[Opening Exercise inputs section]

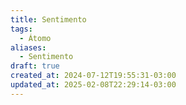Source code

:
 ```yaml
---
title: Sentimento
tags:
  - Átomo
aliases:
  - Sentimento
draft: true
created_at: 2024-07-12T19:55:31-03:00
updated_at: 2025-02-08T22:29:14-03:00
---
```

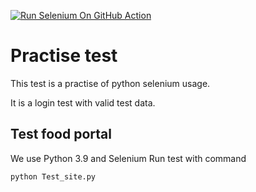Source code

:[![Run Selenium On GitHub Action](https://github.com/Zav1ks/practise_test/actions/workflows/Selenium-Action_Template.yaml/badge.svg)](https://github.com/Zav1ks/practise_test/actions/workflows/Selenium-Action_Template.yaml)

# Practise test
This test is a practise of python selenium usage.

It is a login test with valid test data.

## Test food portal

We use Python 3.9 and Selenium 
Run test with command 
```
python Test_site.py
```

[Closing Exercise inputs section]

Task >> The lines to return run from the one containing "This test is" through the last line of the records above. Give them exactly and include nothing more.

Exercise response >>
This test is a practise of python selenium usage.

It is a login test with valid test data.

## Test food portal

We use Python 3.9 and Selenium 
Run test with command 
```
python Test_site.py
```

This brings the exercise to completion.